Resonant Last Lines . . .
As readers know, I've recently been posting on books I'd recommend, and I'll continue that series soon, but I'd first like to point to a category of books that I don't necessarily recommend (nor necessarily veto), but which end on a profound note, for instance, the last line of F. Scott Fitzgerald's The Great Gatsby:
"So we beat on, boats against the current, borne back ceaselessly into the past."Those words touch me deeply now in a way they couldn't back when I was merely twenty years old and read Fitzgerald's novel for the first time.
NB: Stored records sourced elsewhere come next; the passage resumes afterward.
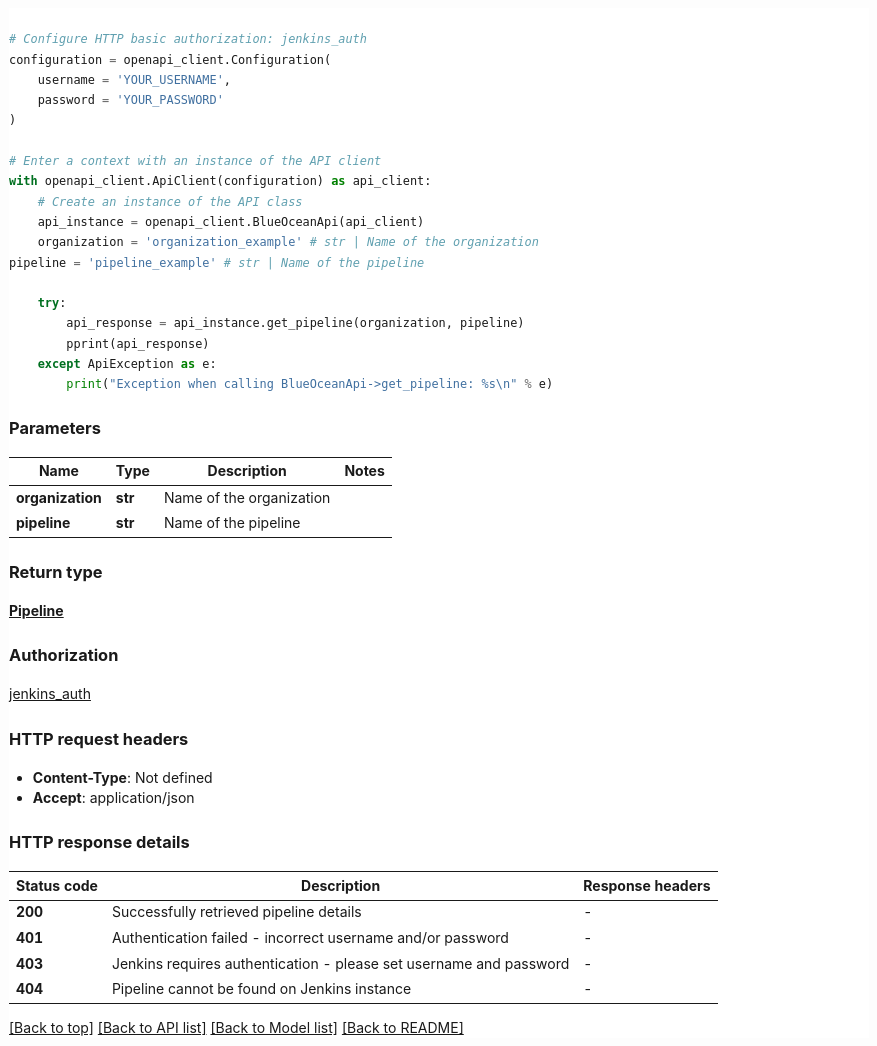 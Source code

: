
 ```python

# Configure HTTP basic authorization: jenkins_auth
configuration = openapi_client.Configuration(
    username = 'YOUR_USERNAME',
    password = 'YOUR_PASSWORD'
)

# Enter a context with an instance of the API client
with openapi_client.ApiClient(configuration) as api_client:
    # Create an instance of the API class
    api_instance = openapi_client.BlueOceanApi(api_client)
    organization = 'organization_example' # str | Name of the organization
pipeline = 'pipeline_example' # str | Name of the pipeline

    try:
        api_response = api_instance.get_pipeline(organization, pipeline)
        pprint(api_response)
    except ApiException as e:
        print("Exception when calling BlueOceanApi->get_pipeline: %s\n" % e)
```

### Parameters

Name | Type | Description  | Notes
------------- | ------------- | ------------- | -------------
 **organization** | **str**| Name of the organization | 
 **pipeline** | **str**| Name of the pipeline | 

### Return type

[**Pipeline**](Pipeline.md)

### Authorization

[jenkins_auth](../README.md#jenkins_auth)

### HTTP request headers

 - **Content-Type**: Not defined
 - **Accept**: application/json

### HTTP response details
| Status code | Description | Response headers |
|-------------|-------------|------------------|
**200** | Successfully retrieved pipeline details |  -  |
**401** | Authentication failed - incorrect username and/or password |  -  |
**403** | Jenkins requires authentication - please set username and password |  -  |
**404** | Pipeline cannot be found on Jenkins instance |  -  |

[[Back to top]](#) [[Back to API list]](../README.md#documentation-for-api-endpoints) [[Back to Model list]](../README.md#documentation-for-models) [[Back to README]](../README.md)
As we grow older, we come to terms with something that I think Malcolm Pollack said:
"There is a sadness under the surface of life."We live only on that surface, and mostly overlook the depths, but the underlying current, no matter how hard we may beat our oars, bears us back into the past, to memory, to history, to the ages . . . and we are gone.
Labels: Literary Criticism, Metaphysics
6 Comments:
There are definitely reasons to be wistful, and maybe even to have regrets, but at the same time, I'm sure you know the reply to this sentiment: it's life's very impermanence, its river-like nature, that makes every ephemeral moment precious. We should be thankful that life is a river, and that we're not locked in an ice floe.
Selah.
My favorite resonant ending is what Adam murmurs at the end of Steinbeck's "East of Eden" -- "timshel".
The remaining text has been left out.